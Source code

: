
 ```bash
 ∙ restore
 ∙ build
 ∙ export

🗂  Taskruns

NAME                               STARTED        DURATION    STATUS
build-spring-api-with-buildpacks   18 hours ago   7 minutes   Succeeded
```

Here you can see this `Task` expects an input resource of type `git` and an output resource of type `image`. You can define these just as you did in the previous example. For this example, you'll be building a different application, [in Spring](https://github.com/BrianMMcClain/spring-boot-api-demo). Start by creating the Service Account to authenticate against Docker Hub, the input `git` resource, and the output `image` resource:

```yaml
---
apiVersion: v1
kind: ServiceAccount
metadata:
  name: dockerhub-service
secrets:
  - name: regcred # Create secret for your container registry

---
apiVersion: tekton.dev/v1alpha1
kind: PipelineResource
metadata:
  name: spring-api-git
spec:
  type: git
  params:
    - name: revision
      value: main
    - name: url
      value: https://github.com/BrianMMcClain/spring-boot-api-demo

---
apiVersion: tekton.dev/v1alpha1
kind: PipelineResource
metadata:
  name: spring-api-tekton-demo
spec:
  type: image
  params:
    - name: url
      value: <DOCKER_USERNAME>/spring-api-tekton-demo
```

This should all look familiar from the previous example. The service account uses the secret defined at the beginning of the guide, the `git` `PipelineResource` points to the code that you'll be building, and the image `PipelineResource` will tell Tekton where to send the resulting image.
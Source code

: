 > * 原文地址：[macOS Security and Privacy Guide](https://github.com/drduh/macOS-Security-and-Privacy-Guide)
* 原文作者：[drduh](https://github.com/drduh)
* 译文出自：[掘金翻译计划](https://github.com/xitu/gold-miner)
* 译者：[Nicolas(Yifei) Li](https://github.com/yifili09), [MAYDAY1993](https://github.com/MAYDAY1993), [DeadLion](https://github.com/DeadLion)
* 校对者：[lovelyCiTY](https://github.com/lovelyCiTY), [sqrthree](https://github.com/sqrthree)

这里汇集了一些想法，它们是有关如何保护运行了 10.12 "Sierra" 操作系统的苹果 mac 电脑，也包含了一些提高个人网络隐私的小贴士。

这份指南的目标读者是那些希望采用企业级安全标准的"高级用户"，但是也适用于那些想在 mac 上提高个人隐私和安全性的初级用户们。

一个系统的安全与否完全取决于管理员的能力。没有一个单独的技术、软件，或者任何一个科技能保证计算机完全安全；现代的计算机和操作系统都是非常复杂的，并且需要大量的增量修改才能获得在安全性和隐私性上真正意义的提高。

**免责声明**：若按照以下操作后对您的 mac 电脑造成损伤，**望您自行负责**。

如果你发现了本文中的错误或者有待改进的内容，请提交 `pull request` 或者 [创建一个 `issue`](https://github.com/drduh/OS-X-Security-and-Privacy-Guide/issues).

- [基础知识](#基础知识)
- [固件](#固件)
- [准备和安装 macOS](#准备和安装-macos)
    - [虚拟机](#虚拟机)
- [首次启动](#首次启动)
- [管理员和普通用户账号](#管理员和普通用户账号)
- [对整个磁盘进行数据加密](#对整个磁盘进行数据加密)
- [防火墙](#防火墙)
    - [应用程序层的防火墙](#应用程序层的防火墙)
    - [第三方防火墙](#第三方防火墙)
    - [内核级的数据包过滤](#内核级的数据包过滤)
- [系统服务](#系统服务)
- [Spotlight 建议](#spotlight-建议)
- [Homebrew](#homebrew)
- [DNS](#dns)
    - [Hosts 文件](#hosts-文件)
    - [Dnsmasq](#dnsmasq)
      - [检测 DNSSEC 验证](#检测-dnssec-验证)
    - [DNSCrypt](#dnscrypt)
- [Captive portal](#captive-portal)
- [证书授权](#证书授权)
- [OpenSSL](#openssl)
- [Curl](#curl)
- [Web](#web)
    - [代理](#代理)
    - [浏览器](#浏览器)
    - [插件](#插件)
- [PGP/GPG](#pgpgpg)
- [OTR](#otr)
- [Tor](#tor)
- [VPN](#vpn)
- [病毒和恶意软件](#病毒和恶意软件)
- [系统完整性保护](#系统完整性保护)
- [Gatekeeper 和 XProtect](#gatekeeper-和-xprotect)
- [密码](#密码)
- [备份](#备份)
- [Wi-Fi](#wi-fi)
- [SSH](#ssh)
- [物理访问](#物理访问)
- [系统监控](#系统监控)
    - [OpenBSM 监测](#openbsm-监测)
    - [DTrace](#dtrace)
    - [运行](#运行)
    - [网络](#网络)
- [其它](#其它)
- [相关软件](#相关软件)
============================================================
Task goal =
Could you reproduce the lines above, from the one that holds "- [系统监控](#系统监控)" through the last, exactly as they stand?

Your solution =
- [系统监控](#系统监控)
    - [OpenBSM 监测](#openbsm-监测)
    - [DTrace](#dtrace)
    - [运行](#运行)
    - [网络](#网络)
- [其它](#其它)
- [相关软件](#相关软件)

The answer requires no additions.